Let’s start with the fundamental question: why do you make art?
I don’t feel like I chose
to make art, so as much as I feel that this is what I’m meant to do. It probably has to do with personality; some people are more suited for the logical and analytical, while others like myself I feel are more driven by emotions and passions. Being this way characteristically, art has just always felt like a very natural pursuit in my life.
So when did you first discover your passion for art?
It really started with my father. He was a calligrapher, so I started learning traditional Chinese art at a very young age. I discovered at this early age that art came pretty natural to me, that I learned and improved faster than the other kids around me.
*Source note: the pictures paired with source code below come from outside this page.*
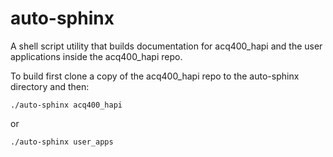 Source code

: # auto-sphinx
A shell script utility that builds documentation for acq400_hapi and 
the user applications inside the acq400_hapi repo.

To build first clone a copy of the acq400_hapi repo to 
the auto-sphinx directory and then: 

    ./auto-sphinx acq400_hapi

or

    ./auto-sphinx user_apps
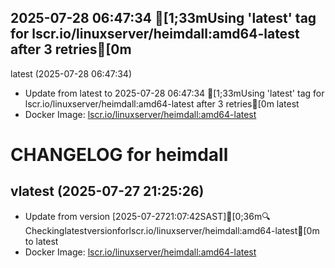 ## 2025-07-28 06:47:34 [1;33mUsing 'latest' tag for lscr.io/linuxserver/heimdall:amd64-latest after 3 retries[0m
latest (2025-07-28 06:47:34)
- Update from latest to 2025-07-28 06:47:34 [1;33mUsing 'latest' tag for lscr.io/linuxserver/heimdall:amd64-latest after 3 retries[0m
latest
- Docker Image: [lscr.io/linuxserver/heimdall:amd64-latest](https://fleet.linuxserver.io/image?name=heimdall)

CHANGELOG for heimdall
===================
## vlatest (2025-07-27 21:25:26)

- Update from version [2025-07-2721:07:42SAST][0;36m🔍Checkinglatestversionforlscr.io/linuxserver/heimdall:amd64-latest[0m to latest
- Docker Image: [lscr.io/linuxserver/heimdall:amd64-latest](https://fleet.linuxserver.io/image?name=heimdall) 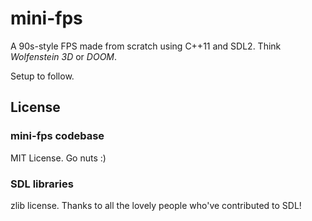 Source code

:# mini-fps
 
A 90s-style FPS made from scratch using C++11 and SDL2. Think *Wolfenstein 3D* or *DOOM*.

Setup to follow.

## License

### mini-fps codebase

MIT License. Go nuts :)

### SDL libraries

zlib license. Thanks to all the lovely people who've contributed to SDL! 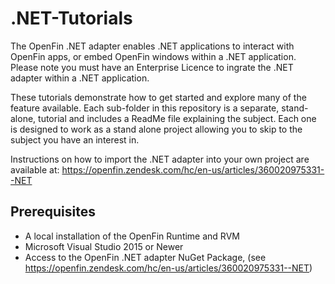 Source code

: 
# .NET-Tutorials

The OpenFin .NET adapter enables .NET applications to interact with OpenFin apps, or embed OpenFin windows within a .NET application. Please note you must have an Enterprise Licence to ingrate the .NET adapter within a .NET application.

These tutorials demonstrate how to get started and explore many of the feature available. Each sub-folder in this repository is a separate, stand-alone, tutorial and includes a ReadMe file explaining the subject. Each one is designed to work as a stand alone project allowing you to skip to the subject you have an interest in.

Instructions on how to import the .NET adapter into your own project are available at: https://openfin.zendesk.com/hc/en-us/articles/360020975331--NET

## Prerequisites

- A local installation of the OpenFin Runtime and RVM
- Microsoft Visual Studio 2015 or Newer
- Access to the OpenFin .NET adapter NuGet Package, (see https://openfin.zendesk.com/hc/en-us/articles/360020975331--NET)



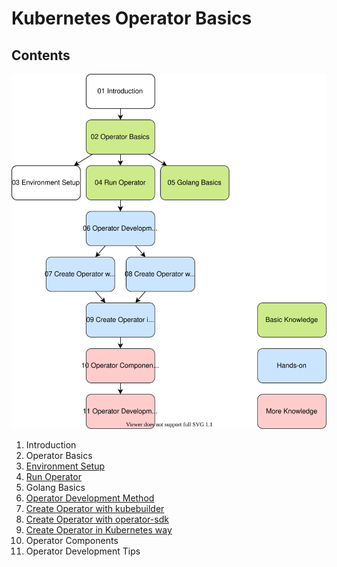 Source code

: # Kubernetes Operator Basics

## Contents

![](docs/contents.drawio.svg)

1. Introduction
1. Operator Basics
1. [Environment Setup](03-environment-setup)
1. [Run Operator](04-run-operator)
1. Golang Basics
1. [Operator Development Method](06-operator-development-method)
1. [Create Operator with kubebuilder](07-create-operator-with-kubebuilder)
1. [Create Operator with operator-sdk](08-create-operator-with-operator-sdk)
1. [Create Operator in Kubernetes way](09-create-operator-in-kubernetes-way)
1. Operator Components
1. Operator Development Tips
Do you think this early training in traditional Chinese calligraphy and ink painting have had any influence on your contemporary artworks?
There definitely has been influences. Chinese calligraphy and guohua
ink paintings utilizes techniques and compositions that are a bit different than the art theories of the west. Even though my primary language is abstract art passed down from western art history, I think elements of these traditional Chinese techniques and compositions can still be seen in my works.
So would you say your father has influenced your artistic style?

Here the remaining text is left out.